The x86 backend -- in common with many others -- disables tailcalling when either the caller or callee return a struct (regardless of whether the struct is in registers or via additional out parameter). I suspect this is from when the middle end was less smart, and didn't handle the return object lifetime well. However, AFAICT, it is now smarter, and its tailcallable optimizations do account for that object's lifetime -- just like any other local object or pointer parameter. Plus gone are the days of ABIs that returned structs in globals! (at least I hope so). However, I'm not sure whether there are x86 ABIs that return structs via a pointer in an abn
ormal register that the middle end doesn't know about? I'm not sure how such an implementation would be representable without actually modeling at least a proxy for that register in the middle end, as otherwise it wouldn't know about liveness or escaping of the object to which that register ends up pointing?

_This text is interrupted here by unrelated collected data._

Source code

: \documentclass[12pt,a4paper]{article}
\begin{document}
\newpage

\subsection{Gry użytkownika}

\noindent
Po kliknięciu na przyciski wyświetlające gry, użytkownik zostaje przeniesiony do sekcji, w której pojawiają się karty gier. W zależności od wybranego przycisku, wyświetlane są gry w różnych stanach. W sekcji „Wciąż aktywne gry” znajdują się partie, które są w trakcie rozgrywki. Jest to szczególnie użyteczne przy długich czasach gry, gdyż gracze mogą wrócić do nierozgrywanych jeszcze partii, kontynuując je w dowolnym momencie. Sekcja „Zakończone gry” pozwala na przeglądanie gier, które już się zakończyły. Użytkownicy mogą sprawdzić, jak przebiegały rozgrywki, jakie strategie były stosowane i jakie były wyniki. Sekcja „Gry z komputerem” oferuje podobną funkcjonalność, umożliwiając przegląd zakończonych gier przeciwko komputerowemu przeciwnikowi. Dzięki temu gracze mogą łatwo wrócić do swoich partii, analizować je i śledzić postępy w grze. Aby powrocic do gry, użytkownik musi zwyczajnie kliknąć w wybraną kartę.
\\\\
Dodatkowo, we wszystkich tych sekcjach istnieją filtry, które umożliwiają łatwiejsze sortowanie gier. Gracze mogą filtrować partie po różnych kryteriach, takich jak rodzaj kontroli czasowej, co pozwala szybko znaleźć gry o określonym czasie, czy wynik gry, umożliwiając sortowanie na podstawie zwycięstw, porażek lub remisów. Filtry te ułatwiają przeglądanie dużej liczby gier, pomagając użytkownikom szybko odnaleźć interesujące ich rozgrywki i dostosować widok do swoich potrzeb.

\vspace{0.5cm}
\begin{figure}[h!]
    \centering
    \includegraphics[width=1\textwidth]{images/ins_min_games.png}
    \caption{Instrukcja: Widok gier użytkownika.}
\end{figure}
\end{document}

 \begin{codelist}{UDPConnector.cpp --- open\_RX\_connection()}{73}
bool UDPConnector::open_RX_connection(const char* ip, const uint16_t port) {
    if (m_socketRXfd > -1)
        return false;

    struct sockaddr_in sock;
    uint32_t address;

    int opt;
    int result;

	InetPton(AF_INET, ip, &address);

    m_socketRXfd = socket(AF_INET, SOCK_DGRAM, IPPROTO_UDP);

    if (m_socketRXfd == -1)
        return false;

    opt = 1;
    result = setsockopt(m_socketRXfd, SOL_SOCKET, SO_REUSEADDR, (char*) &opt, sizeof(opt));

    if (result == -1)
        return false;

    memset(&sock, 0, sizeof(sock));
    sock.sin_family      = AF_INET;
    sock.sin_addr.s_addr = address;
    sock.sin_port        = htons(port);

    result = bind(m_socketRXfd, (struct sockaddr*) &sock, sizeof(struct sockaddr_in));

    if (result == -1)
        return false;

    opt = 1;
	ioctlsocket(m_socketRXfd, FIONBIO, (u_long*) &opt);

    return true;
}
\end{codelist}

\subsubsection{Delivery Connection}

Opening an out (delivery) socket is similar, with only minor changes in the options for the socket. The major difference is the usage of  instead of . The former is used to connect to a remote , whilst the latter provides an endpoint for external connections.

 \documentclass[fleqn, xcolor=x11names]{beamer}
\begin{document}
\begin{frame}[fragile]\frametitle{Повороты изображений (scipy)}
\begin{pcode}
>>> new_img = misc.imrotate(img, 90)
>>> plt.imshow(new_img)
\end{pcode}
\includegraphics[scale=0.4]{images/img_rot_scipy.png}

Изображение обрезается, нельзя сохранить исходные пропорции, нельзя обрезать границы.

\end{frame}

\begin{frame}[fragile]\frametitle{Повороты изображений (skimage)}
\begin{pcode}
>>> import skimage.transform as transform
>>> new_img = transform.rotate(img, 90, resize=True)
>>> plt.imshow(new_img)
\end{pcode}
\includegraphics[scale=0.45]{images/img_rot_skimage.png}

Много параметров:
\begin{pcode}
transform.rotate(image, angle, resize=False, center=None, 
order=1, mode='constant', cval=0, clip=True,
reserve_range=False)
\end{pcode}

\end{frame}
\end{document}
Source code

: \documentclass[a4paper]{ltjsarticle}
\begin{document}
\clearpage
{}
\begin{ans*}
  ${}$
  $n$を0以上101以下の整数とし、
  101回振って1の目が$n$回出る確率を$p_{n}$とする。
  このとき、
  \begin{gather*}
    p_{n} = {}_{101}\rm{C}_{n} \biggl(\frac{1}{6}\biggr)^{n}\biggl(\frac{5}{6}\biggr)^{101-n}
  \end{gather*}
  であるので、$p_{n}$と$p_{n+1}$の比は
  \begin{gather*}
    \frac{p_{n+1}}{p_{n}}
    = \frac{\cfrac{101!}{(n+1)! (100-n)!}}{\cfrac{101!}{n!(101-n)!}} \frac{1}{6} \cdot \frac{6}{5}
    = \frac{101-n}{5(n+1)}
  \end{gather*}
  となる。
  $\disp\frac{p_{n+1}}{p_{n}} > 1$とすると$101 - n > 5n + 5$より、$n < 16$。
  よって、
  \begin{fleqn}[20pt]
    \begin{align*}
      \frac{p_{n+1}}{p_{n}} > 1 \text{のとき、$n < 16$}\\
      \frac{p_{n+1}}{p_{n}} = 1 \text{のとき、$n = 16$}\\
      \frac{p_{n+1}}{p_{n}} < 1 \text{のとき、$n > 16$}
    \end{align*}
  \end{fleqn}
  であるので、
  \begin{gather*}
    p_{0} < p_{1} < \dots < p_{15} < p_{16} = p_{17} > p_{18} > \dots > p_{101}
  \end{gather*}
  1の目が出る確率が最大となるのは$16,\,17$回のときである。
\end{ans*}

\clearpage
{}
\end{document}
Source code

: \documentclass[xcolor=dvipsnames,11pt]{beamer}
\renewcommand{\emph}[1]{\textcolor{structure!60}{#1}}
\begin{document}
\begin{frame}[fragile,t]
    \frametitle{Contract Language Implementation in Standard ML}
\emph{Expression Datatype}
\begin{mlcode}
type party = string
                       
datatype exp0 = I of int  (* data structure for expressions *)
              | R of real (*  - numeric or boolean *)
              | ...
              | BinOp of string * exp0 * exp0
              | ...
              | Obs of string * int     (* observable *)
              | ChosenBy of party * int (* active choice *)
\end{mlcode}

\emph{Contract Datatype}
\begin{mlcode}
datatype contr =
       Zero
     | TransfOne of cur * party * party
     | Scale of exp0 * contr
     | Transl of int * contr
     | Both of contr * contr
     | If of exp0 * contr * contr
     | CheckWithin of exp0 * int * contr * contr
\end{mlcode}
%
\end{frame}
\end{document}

The x86 backend only tries to tailcall fns the middle end has marked as tail calls, and then it checks for additional constraints like not being able to tail call through the PLT, or variadic fns in all cases.

So, just removing the struct restriction appears to be sufficient. Obviously this affects the existing sibcall.ll test, and I added a new C++ testcase to check that we generate the expected code in the 51000 cases, and some closely related cases (and do not tail call when the callee returns a large struct into the caller's stack frame).

I bootstrapped an x86_64-linux release compiler and observed that the stage 2 and stage 3 compilers have exactly the same size text, data and bss. Both compilers validate, of course.

pr51000 hypothesizes the issue is arch independent -- that is incorrect. Each code generator that manifests this issue has the same restriction. I've only looked at x86 for the moment.

Diff Detail

Unit TestsFailed

Event Timeline

urnathan created this revision.Jul 12 2021, 4:53 AM
urnathan requested review of this revision.Jul 12 2021, 4:53 AM
Herald added a project: Restricted Project. · View Herald TranscriptJul 12 2021, 4:53 AM

Thank you so much for this!

Quick question, when the backend disables tail-calling, how does that integrate with the new [[clang::musttail]] attribute?
Do we correctly reject the program in that case, or are we silently dropping the tail call?

Quick question, when the backend disables tail-calling, how does that integrate with the new [[clang::musttail]] attribute?
Do we correctly reject the program in that case, or are we silently dropping the tail call?

that logic looks, at best, suspicious -- but I've not altered it.
if (isTailCall && !IsMustTail) { ... check arch-specific constraints maybe clear isTailCall ... }
if (IsMustTail && !isTailCall) { .. error ..}
As you can see, when 'musttail' is in play we never check that ISA can actually do it.
I don't know the semantics of musttail though -- is it 'I, the programmer, assert this is ok to tailcall', or 'I, the programmer, expect a correct tail call here'.
If it is the former, the logic is sound, if it is the latter, it is not. But I think that's an orthogonal issue.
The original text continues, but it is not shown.